Amir is ultimately more powerful than Hassan, because he holds the power of written word over him.

Bad feedback: Your sentence sucks.

Good feedback: Your sentence is a bit unwieldy, especially the part about the "power of written word" - in my opinion, that part of the sentence is a bit hard to grok and flows a bit clumsily.

Do Offer Alternatives

This pointer is definitely slightly less necessary than the previous one, but it can help point the other writer in the right direction. Sometimes, even if someone knows why something is wrong, they might not really know what to do next. Offering an alternative gives them an example of a way they can move on from their mistake if they want. That isn't to say that the other writer will have to use the suggestion - rather, it just means they can use it or be inspired by it if they want. Below is an example of using suggestion to make the good feedback above into something great.

Better: Your sentence is a bit unwieldy, especially the part about the "power of written word" which flows awkwardly. Instead, I would say "because he is literate where Hassan is not."

Do be polite.

Of course, it's far more tempting not to be. After all, it can be satisfying to release all of your pent-up anger at that person's personality and to decry their writing as trash. However, the ease with which we can slip into anger and impoliteness makes this tip all the more important. In being polite, the other writer is less likely to go on the defensive. By extension, they are more likely to take your feedback and assess in an objective and critical light. Below are two examples of a critique, except with one as a civil critique and the other as a... slightly less civil version of the same critique.

Good: You should be careful with your word choice - at the moment, it can come across as a bit biased.

Bad: I don't know how the hell you could've come up with such biased word choice? Like dude, did you even use your brain?

Don'ts (basically, stuff you should strive not to do)

Don't assume anything about the author.

One common pitfall of critique is that it can often begin with something along these lines that may sound all too familiar. "I know you're trying to do/be x, but...", the feedback will begin. It often then spirals into something a bit more condescending or pretentious. Even if it doesn't, in assuming something about what the author's intent is, you're critiquing the writing with a bias in mind that might affect your ability to give objective feedback.
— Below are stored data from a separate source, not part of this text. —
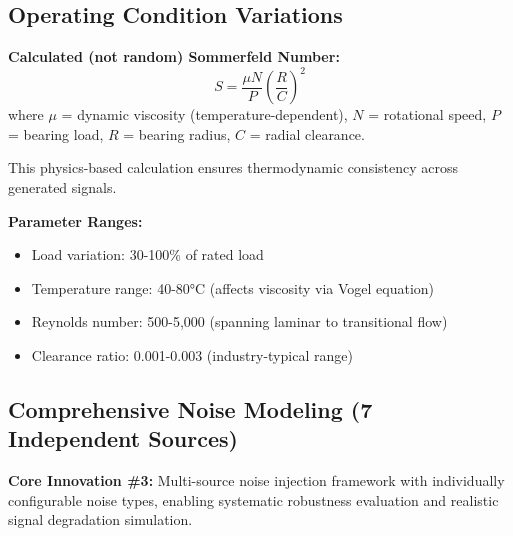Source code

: \documentclass[11pt,a4paper]{article}
\begin{document}
\subsection{Operating Condition Variations}

\textbf{Calculated (not random) Sommerfeld Number:}
\begin{equation}
S = \frac{\mu N}{P} \left(\frac{R}{C}\right)^2
\end{equation}
where $\mu$ = dynamic viscosity (temperature-dependent), $N$ = rotational speed, $P$ = bearing load, $R$ = bearing radius, $C$ = radial clearance.

This physics-based calculation ensures thermodynamic consistency across generated signals.

\textbf{Parameter Ranges:}
\begin{itemize}[itemsep=0.2em]
    \item Load variation: 30-100\% of rated load
    \item Temperature range: 40-80°C (affects viscosity via Vogel equation)
    \item Reynolds number: 500-5,000 (spanning laminar to transitional flow)
    \item Clearance ratio: 0.001-0.003 (industry-typical range)
\end{itemize}

\subsection{Comprehensive Noise Modeling (7 Independent Sources)}

\begin{innovation}
\textbf{Core Innovation \#3:} Multi-source noise injection framework with individually configurable noise types, enabling systematic robustness evaluation and realistic signal degradation simulation.
\end{innovation}
\end{document}
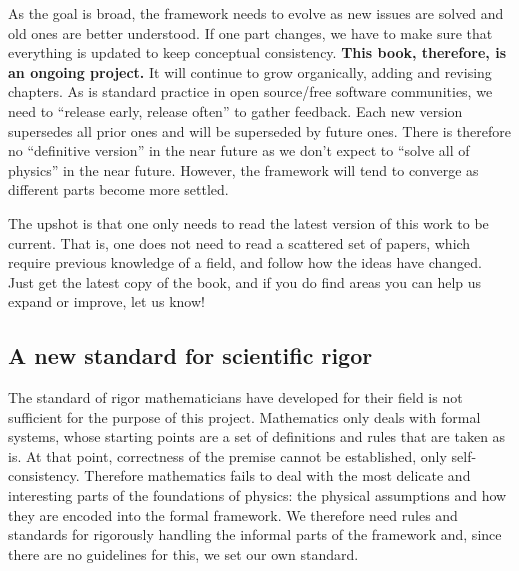 \documentclass[11pt,letterpaper,fleqn]{memoir} %
\begin{document}
As the goal is broad, the framework needs to evolve as new issues are solved and old ones are better understood. If one part changes, we have to make sure that everything is updated to keep conceptual consistency. \textbf{This book, therefore, is an ongoing project.} It will continue to grow organically, adding and revising chapters. As is standard practice in open source/free software communities, we need to ``release early, release often'' to gather feedback. Each new version supersedes all prior ones and will be superseded by future ones. There is therefore no ``definitive version'' in the near future as we don't expect to ``solve all of physics'' in the near future. However, the framework will tend to converge as different parts become more settled.

The upshot is that one only needs to read the latest version of this work to be current. That is, one does not need to read a scattered set of papers, which require previous knowledge of a field, and follow how the ideas have changed. Just get the latest copy of the book, and if you do find areas you can help us expand or improve, let us know!

\subsection{A new standard for scientific rigor}

The standard of rigor mathematicians have developed for their field is not sufficient for the purpose of this project. Mathematics only deals with formal systems, whose starting points are a set of definitions and rules that are taken as is. At that point, correctness of the premise cannot be established, only self-consistency. Therefore mathematics fails to deal with the most delicate and interesting parts of the foundations of physics: the physical assumptions and how they are encoded into the formal framework. We therefore need rules and standards for rigorously handling the informal parts of the framework and, since there are no guidelines for this, we set our own standard.
\end{document}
That's not to say that intent doesn't matter - there is, after all, a huge difference between euthanasia and murder, and that difference lies in intent. However, when it comes to proofreading and critiquing, assume that the author, like you, wants to make the best possible piece or essay.

Don't be condescending.

This very much ties into the previous point earlier about being polite, but it bears repeating. If you're condescending to someone, they will be less inclined to accept your feedback and will be likely to go on the defensive. Of course, you might be a better writer than the person you're giving feedback to. Still, it's very important not to be condescending. Condescension is a very, very good way to get someone to tune right out of what you're saying. After all, who wants to listen to someone talk down to you about how much your writing sucks - effectively kicking you hard in the stomach while you're on the ground?

Unless you're a masochist or very desperate for feedback, I'd assume that almost no one wants that. So the next time you want to reach for the condescension, don't do that. Instead, reach for a chill pill.


And this concludes my short (but hopefully sweet) article on how to give good feedback. Feel free to leave some (hopefully constructive) feedback on what I did well and what I can do better. All in all, a lot of it is actually common sense and civility - to some degree, even if you don't remember this list, the one thing that I hope you take away from this article is this.

Critique others the way you think would help you improve most.